Un raro filmato originale del Gran Premio del Sudafrica 1968 (Romario Jr. su YouTube)
Quattro mesi che cambiarono il mondo
La seconda gara di campionato fu il Gran Premio di Spagna, oltre quattro mesi dopo. Storicamente la pausa più lunga in un calendario di Formula 1. Sedici settimane che sconvolsero il mondo delle corse. Le Lotus in Sudafrica apparvero per l’ultima volta nello storico “British Racing Green” con banda centrale gialla: poche settimane dopo venne ufficializzato lo storico accordo con l’Imperial Tobacco che a partire dalla Tasman Cup decorò le carrozzerie con i colori rosso-bianco-oro delle sigarette Gold Leaf: fu il primo “tabaccaio” a sponsorizzare il mondo delle corse. Ma fu anche l’ultimo trionfo di Jim Clark. Tre mesi dopo, il 7 aprile, avrebbe perso la vita in una gara di Formula 2 a Hockenheim.
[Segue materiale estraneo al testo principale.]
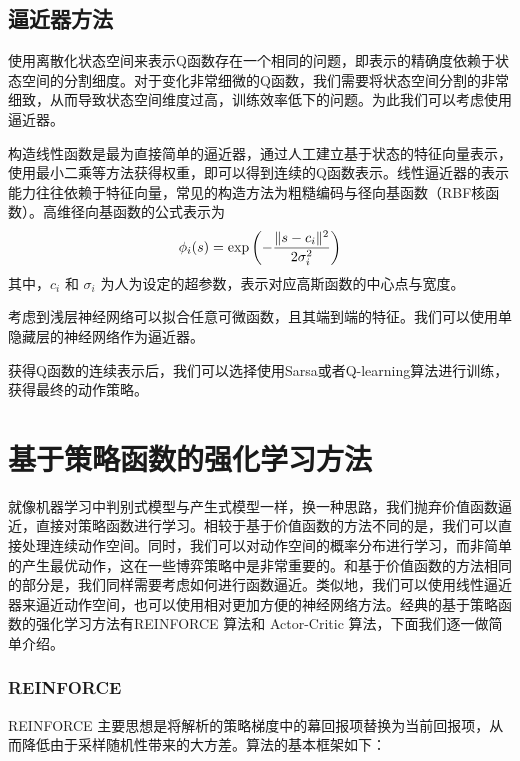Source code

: \documentclass[conference,10pt]{IEEEtran}
\begin{document}
\subsection{逼近器方法}
使用离散化状态空间来表示Q函数存在一个相同的问题，即表示的精确度依赖于状态空间的分割细度。对于变化非常细微的Q函数，我们需要将状态空间分割的非常细致，从而导致状态空间维度过高，训练效率低下的问题。为此我们可以考虑使用逼近器。

构造线性函数是最为直接简单的逼近器，通过人工建立基于状态的特征向量表示，使用最小二乘等方法获得权重，即可以得到连续的Q函数表示。线性逼近器的表示能力往往依赖于特征向量，常见的构造方法为粗糙编码与径向基函数（RBF核函数）。高维径向基函数的公式表示为
\begin{equation}
	\phi_i(s) = \exp\large\left(-\dfrac{\Vert s-c_i\Vert^2}{2\sigma_i^2}\large\right)
\end{equation}
其中，$c_i$ 和 $\sigma_i$ 为人为设定的超参数，表示对应高斯函数的中心点与宽度。

考虑到浅层神经网络可以拟合任意可微函数，且其端到端的特征。我们可以使用单隐藏层的神经网络作为逼近器。

获得Q函数的连续表示后，我们可以选择使用Sarsa或者Q-learning算法进行训练，获得最终的动作策略。
\section{基于策略函数的强化学习方法}
就像机器学习中判别式模型与产生式模型一样，换一种思路，我们抛弃价值函数逼近，直接对策略函数进行学习。相较于基于价值函数的方法不同的是，我们可以直接处理连续动作空间。同时，我们可以对动作空间的概率分布进行学习，而非简单的产生最优动作，这在一些博弈策略中是非常重要的。和基于价值函数的方法相同的部分是，我们同样需要考虑如何进行函数逼近。类似地，我们可以使用线性逼近器来逼近动作空间，也可以使用相对更加方便的神经网络方法。经典的基于策略函数的强化学习方法有REINFORCE 算法和 Actor-Critic 算法，下面我们逐一做简单介绍。
\subsubsection{REINFORCE}
REINFORCE 主要思想是将解析的策略梯度中的幕回报项替换为当前回报项，从而降低由于采样随机性带来的大方差。算法的基本框架如下：
\end{document}
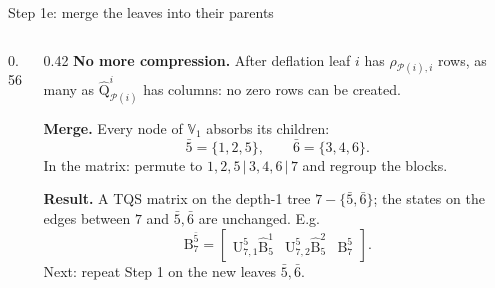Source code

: \documentclass[aspectratio=169,11pt]{beamer}
\begin{document}
\begin{frame}{Step 1e: merge the leaves into their parents}
\begin{columns}[c]
\begin{column}{0.56\textwidth}
\end{column}

\begin{column}{0.42\textwidth}
\footnotesize
\textbf{No more compression.} After deflation leaf $i$ has $\rho_{\mathcal{P}(i),i}$ rows,
as many as $\hat{\mathrm{Q}}^i_{\mathcal{P}(i)}$ has columns: no zero rows can be created.

\vspace{2mm}
\textbf{Merge.} Every node of $\mathbb{V}_1$ absorbs its children:
\[
\bar{5}=\{1,2,5\},\qquad \bar{6}=\{3,4,6\}.
\]
In the matrix: permute to $1,2,5\,|\,3,4,6\,|\,7$ and regroup the blocks.

\vspace{2mm}
\textbf{Result.} A TQS matrix on the depth-1 tree $7-\{\bar{5},\bar{6}\}$; the states on
the edges between $7$ and $\bar{5},\bar{6}$ are unchanged. E.g.
\[
\mathrm{B}^{\bar{5}}_7=\begin{bmatrix}\mathrm{U}^5_{7,1}\hat{\mathrm{B}}^1_5 & \mathrm{U}^5_{7,2}\hat{\mathrm{B}}^2_5 & \mathrm{B}^5_7\end{bmatrix}.
\]
Next: repeat Step 1 on the new leaves $\bar{5},\bar{6}$.
\end{column}
\end{columns}
\end{frame}
\end{document}

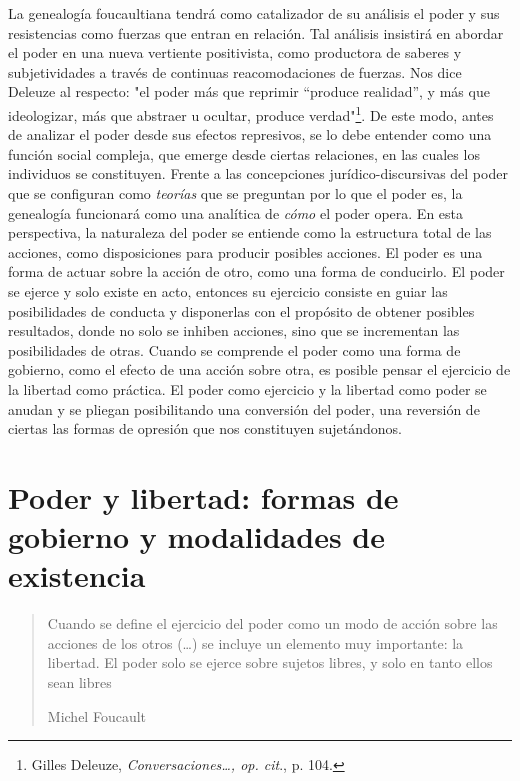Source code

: La genealogía foucaultiana tendrá como catalizador de su análisis el
poder y sus resistencias como fuerzas que entran en relación. Tal
análisis insistirá en abordar el poder en una nueva vertiente
positivista, como productora de saberes y subjetividades a través de
continuas reacomodaciones de fuerzas. Nos dice Deleuze al respecto: "el
poder más que reprimir ``produce realidad'', y más que ideologizar, más
que abstraer u ocultar, produce verdad"\footnote{Gilles Deleuze,
  \emph{Conversaciones\ldots, op. cit}., p. 104.}. De este modo, antes
de analizar el poder desde sus efectos represivos, se lo debe entender
como una función social compleja, que emerge desde ciertas relaciones,
en las cuales los individuos se constituyen. Frente a las concepciones
jurídico-discursivas del poder que se configuran como \emph{teorías} que
se preguntan por lo que el poder es, la genealogía funcionará como una
analítica de \emph{cómo} el poder opera. En esta perspectiva, la
naturaleza del poder se entiende como la estructura total de las
acciones, como disposiciones para producir posibles acciones. El poder
es una forma de actuar sobre la acción de otro, como una forma de
conducirlo. El poder se ejerce y solo existe en acto, entonces su
ejercicio consiste en guiar las posibilidades de conducta y disponerlas
con el propósito de obtener posibles resultados, donde no solo se
inhiben acciones, sino que se incrementan las posibilidades de otras.
Cuando se comprende el poder como una forma de gobierno, como el efecto
de una acción sobre otra, es posible pensar el ejercicio de la libertad
como práctica. El poder como ejercicio y la libertad como poder se
anudan y se pliegan posibilitando una conversión del poder, una
reversión de ciertas las formas de opresión que nos constituyen
sujetándonos.

\section{Poder y libertad: formas de gobierno y modalidades de existencia}

\begin{quote}
Cuando se define el ejercicio del poder como un modo de acción sobre las
acciones de los otros (\dots) se incluye un elemento muy
importante: la libertad. El poder solo se ejerce sobre sujetos libres, y
solo en tanto ellos sean libres

Michel Foucault
\end{quote}

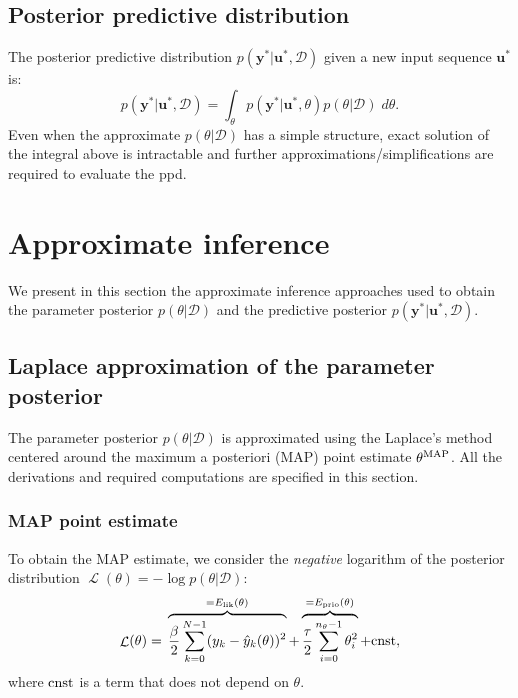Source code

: \documentclass{article}
\DeclareMathOperator{\nll}{\mathcal{L}}
\newcommand{\nsamp}{N}
\newcommand{\npar}{{n_\theta}}
\newcommand{\MAP}{{\rm MAP}}
\newcommand{\tvec}[1]{{\mathbf{#1}}}
\newcommand{\mean}[1]{\hat{#1}}
\newcommand{\D}{\mathcal{D}} %
\begin{document}


\subsection{Posterior predictive distribution}
The posterior predictive distribution $p(\tvec{y}^* | \tvec{u}^*, \D)$ given a new input sequence $\tvec{u}^*$ is:%
\begin{equation}
\label{eq:posterior_predictive}
p(\tvec{y}^* | \tvec{u}^*, \D) = \int_{\theta} p(\tvec{y}^* | \tvec{u}^*, \theta) p(\theta | \D) \; d\theta.
\end{equation}
Even when the approximate $p(\theta | \D)$ has a simple structure, exact solution of the integral above is intractable and further approximations/simplifications are required to evaluate the ppd.

\section{Approximate inference}
We present in this section the approximate inference approaches used to obtain the parameter posterior $p(\theta | \D)$ and 
the predictive posterior $p(\tvec{y}^*| \tvec{u}^*, \D)$.
\subsection{Laplace approximation of the parameter posterior}
The parameter posterior $p(\theta | \D)$ is approximated using the Laplace's method \citep{bishop2006pattern} centered around the maximum a posteriori (MAP) point estimate  ${\theta^\MAP}$. All the derivations and required computations are specified in this section.
\subsubsection{MAP point estimate}
To obtain the MAP estimate, we consider the \emph{negative} logarithm of the posterior distribution $\nll(\theta) = - \log p(\theta | \D)$:
\begin{equation}
\label{eq:nll}
 \nll(\theta) = {} \overbrace{\frac{\beta}{2} \sum_{k=0}^{\nsamp-1} (y_k - \mean{y}_k(\theta))^2}^{=E_{\rm lik}(\theta)} +
 \overbrace{\frac{\tau}{2} \sum_{i=0}^{\npar-1} \theta_i^2}^{=E_{\rm prio}(\theta)}
 + \rm{cnst},
\end{equation}
where $\rm{cnst}$ is a term that does not depend on $\theta$.
\end{document}
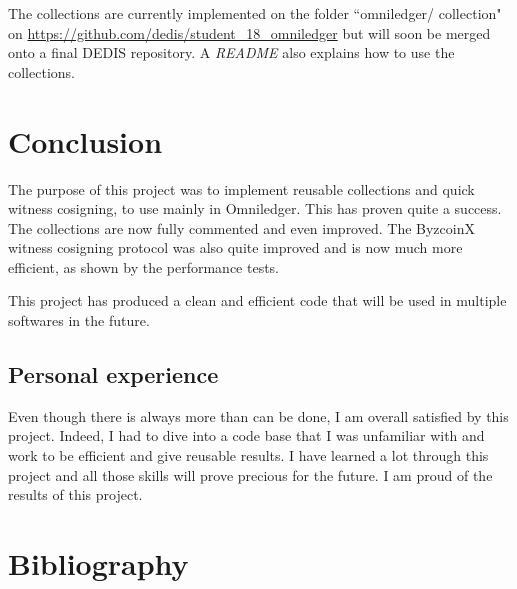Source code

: \documentclass[11pt, a4paper, twoside, openright]{article}
\begin{document}
The collections are currently implemented on the folder ``omniledger/ collection" on \url{https://github.com/dedis/student_18_omniledger} but will soon be merged onto a final DEDIS repository. A \textit{README} also explains how to use the collections.

\section{Conclusion}
The purpose of this project was to implement reusable collections and quick witness cosigning, to use mainly in Omniledger. This has proven quite a success. The collections are now fully commented and even improved. The ByzcoinX witness cosigning protocol was also quite improved and is now much more efficient, as shown by the performance tests. 

This project has produced a clean and efficient code that will be used in multiple softwares in the future.

\subsection{Personal experience}
Even though there is always more than can be done, I am overall satisfied by this project. Indeed, I had to dive into a code base that I was unfamiliar with and work to be efficient and give reusable results. I have learned a lot through this project and all those skills will prove precious for the future. I am proud of the results of this project.

\section{Bibliography}


\end{document}
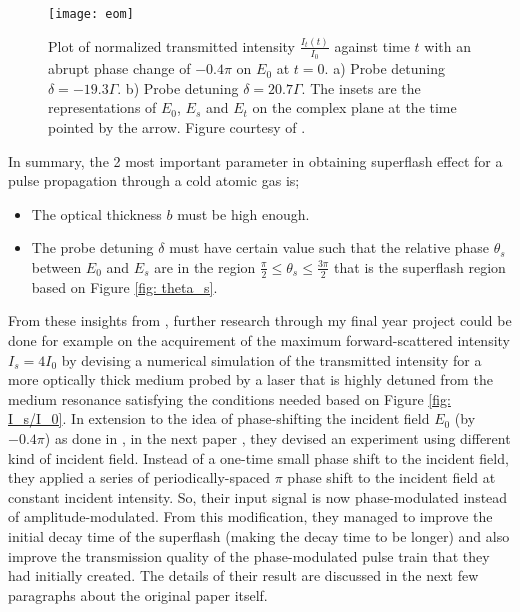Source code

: \newpage

\begin{figure}[h!]
    \centering
    \texttt{[image: eom]}
    \caption{Plot of normalized transmitted intensity $\frac{I_{t}(t)}{I_{0}}$ against time $t$ with an abrupt phase change of $-0.4\pi$ on $E_{0}$ at $t = 0$. a) Probe detuning $\delta = -19.3\Gamma$. b) Probe detuning $\delta = 20.7\Gamma$. The insets are the representations of $E_{0}$, $E_{s}$ and $E_{t}$ on the complex plane at the time pointed by the arrow. Figure courtesy of \cite{Kwong2014}.}
    \label{fig: eom}
\end{figure}

In summary, the 2 most important parameter in obtaining superflash effect for a pulse propagation through a cold atomic gas is;

\begin{itemize}
    \item The optical thickness $b$ must be high enough.
    \item The probe detuning $\delta$ must have certain value such that the relative phase $\theta_{s}$ between $E_{0}$ and $E_{s}$ are in the region $\frac{\pi}{2} \leq \theta_{s} \leq \frac{3\pi}{2}$ that is the superflash region based on Figure \ref{fig: theta_s}.
\end{itemize}

From these insights from \cite{Kwong2014}, further research through my final year project could be done for example on the acquirement of the maximum forward-scattered intensity $I_{s} = 4 I_{0}$ by devising a numerical simulation of the transmitted intensity for a more optically thick medium probed by a laser that is highly detuned from the medium resonance satisfying the conditions needed based on Figure \ref{fig: I_s/I_0}. In extension to the idea of phase-shifting the incident field $E_{0}$ (by $-0.4\pi$) as done in \cite{Kwong2014}, in the next paper \cite{Kwong2015}, they devised an experiment using different kind of incident field. Instead of a one-time small phase shift to the incident field, they applied a series of periodically-spaced $\pi$ phase shift to the incident field at constant incident intensity. So, their input signal is now phase-modulated instead of amplitude-modulated. From this modification, they managed to improve the initial decay time of the superflash (making the decay time to be longer) and also improve the transmission quality of the phase-modulated pulse train that they had initially created. The details of their result are discussed in the next few paragraphs about the original paper \cite{Kwong2015} itself.\\

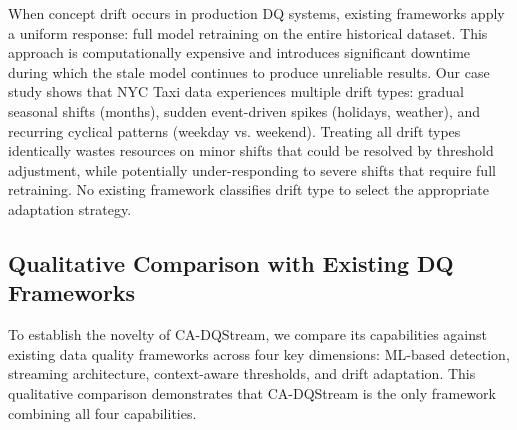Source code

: When concept drift occurs in production DQ systems, existing frameworks apply a uniform response: full model retraining on the entire historical dataset. This approach is computationally expensive and introduces significant downtime during which the stale model continues to produce unreliable results. Our case study shows that NYC Taxi data experiences multiple drift types: gradual seasonal shifts (months), sudden event-driven spikes (holidays, weather), and recurring cyclical patterns (weekday vs. weekend). Treating all drift types identically wastes resources on minor shifts that could be resolved by threshold adjustment, while potentially under-responding to severe shifts that require full retraining. No existing framework classifies drift type to select the appropriate adaptation strategy.

\subsection{Qualitative Comparison with Existing DQ Frameworks}

To establish the novelty of CA-DQStream, we compare its capabilities against existing data quality frameworks across four key dimensions: ML-based detection, streaming architecture, context-aware thresholds, and drift adaptation. This qualitative comparison demonstrates that CA-DQStream is the only framework combining all four capabilities.

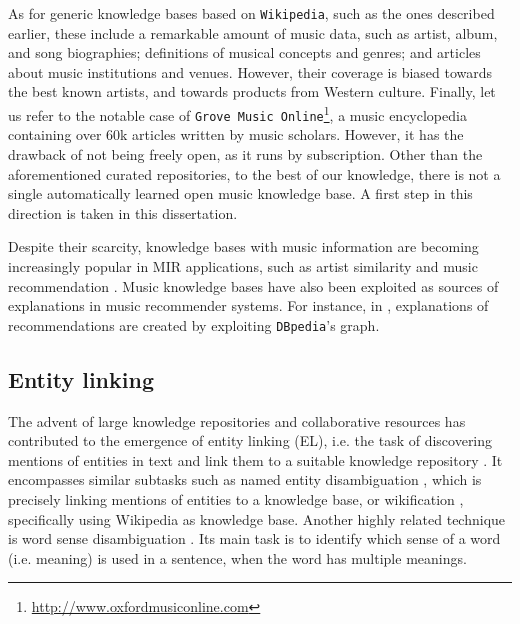 As for generic knowledge bases based on \texttt{Wikipedia}, such as the ones described earlier, these include a remarkable amount of music data, such as artist, album, and song biographies; definitions of musical concepts and genres; and articles about music institutions and venues. However, their coverage is biased towards the best known artists, and towards products from Western culture. Finally, let us refer to the notable case of \texttt{Grove Music Online}\footnote{\url{http://www.oxfordmusiconline.com}}, a music encyclopedia containing over 60k articles written by music scholars. However, it has the drawback of not being freely open, as it runs by subscription.
Other than the aforementioned curated repositories, to the best of our knowledge, there is not a single automatically learned open music knowledge base. A first step in this direction is taken in this dissertation.

Despite their scarcity, knowledge bases with music information are becoming increasingly popular in MIR applications, such as artist similarity and music recommendation \citep{Celma2008,Leal2012,Ostuni2013}.
Music knowledge bases have also been exploited as sources of explanations in music recommender systems. %
For instance, in \citep{Passant2010}, explanations of recommendations are created by exploiting \texttt{DBpedia}'s graph.%


\subsection{Entity linking}
\label{sec:SOA:nlu:entity_linking}

The advent of large knowledge repositories and collaborative resources has contributed to the emergence of entity linking (EL), i.e. the task of discovering mentions of entities in text and link them to a suitable knowledge repository \citep{Moroetal2014}. 
It encompasses similar subtasks such as named entity disambiguation \citep{BunescuandPasca2006}, which is precisely linking mentions of entities to a knowledge base, or wikification \citep{MihalceaandCsomai2007}, specifically using Wikipedia as knowledge base.
Another highly related technique is word sense disambiguation \citep{stevenson2003word}. Its main task is to identify which sense of a word (i.e. meaning) is used in a sentence, when the word has multiple meanings.

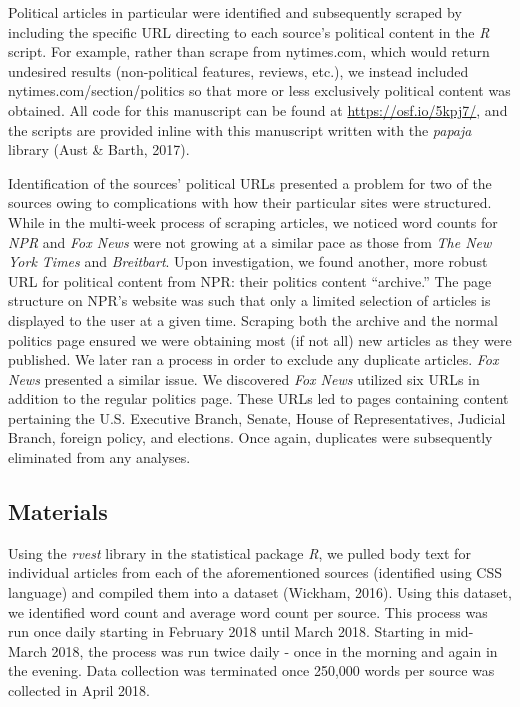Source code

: \documentclass[english,,man]{apa6}
\begin{document}
Political articles in particular were identified and subsequently
scraped by including the specific URL directing to each source's
political content in the \emph{R} script. For example, rather than
scrape from nytimes.com, which would return undesired results
(non-political features, reviews, etc.), we instead included
nytimes.com/section/politics so that more or less exclusively political
content was obtained. All code for this manuscript can be found at
\url{https://osf.io/5kpj7/}, and the scripts are provided inline with
this manuscript written with the \emph{papaja} library (Aust \& Barth,
2017).

Identification of the sources' political URLs presented a problem for
two of the sources owing to complications with how their particular
sites were structured. While in the multi-week process of scraping
articles, we noticed word counts for \emph{NPR} and \emph{Fox News} were
not growing at a similar pace as those from \emph{The New York Times}
and \emph{Breitbart}. Upon investigation, we found another, more robust
URL for political content from NPR: their politics content
\enquote{archive.} The page structure on NPR's website was such that
only a limited selection of articles is displayed to the user at a given
time. Scraping both the archive and the normal politics page ensured we
were obtaining most (if not all) new articles as they were published. We
later ran a process in order to exclude any duplicate articles.
\emph{Fox News} presented a similar issue. We discovered \emph{Fox News}
utilized six URLs in addition to the regular politics page. These URLs
led to pages containing content pertaining the U.S. Executive Branch,
Senate, House of Representatives, Judicial Branch, foreign policy, and
elections. Once again, duplicates were subsequently eliminated from any
analyses.

\subsection{Materials}\label{materials}

Using the \emph{rvest} library in the statistical package \emph{R}, we
pulled body text for individual articles from each of the aforementioned
sources (identified using CSS language) and compiled them into a dataset
(Wickham, 2016). Using this dataset, we identified word count and
average word count per source. This process was run once daily starting
in February 2018 until March 2018. Starting in mid-March 2018, the
process was run twice daily - once in the morning and again in the
evening. Data collection was terminated once 250,000 words per source
was collected in April 2018.
\end{document}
Ovviamente pilotando una Lotus nei colori Gold Leaf.
Jim per sempre
Nei mesi successivi sarebbero arrivate altre novità che avrebbero segnato l’automobilismo nei decenni successivi. L’avvento degli enormi alettoni sulle monoposto, i caschi integrali e le cinture di sicurezza avrebbero cambiato volto alle monoposto di Formula 1, ma Jim non avrebbe mai visto tutto questo. Il suo compagno Graham Hill vinse le due gare successive assicurandosi un bottino di punti che lo avrebbe portato al titolo mondiale, suggellato dalla vittoria finale in Messico. Quel titolo che sembrava fosse solo una formalità per Jim. Sono passati decenni da quel ’68 che sconvolse il mondo, altrettanti da quel gran premio di capodanno che molti definirono l’ultima gara del 1967. Ma col senno di poi un anno unico nella storia non avrebbe potuto aprirsi che con una corsa irripetibile a metà tra due epoche. Con il sigillo finale di un campione immortale di nome Jim Clark.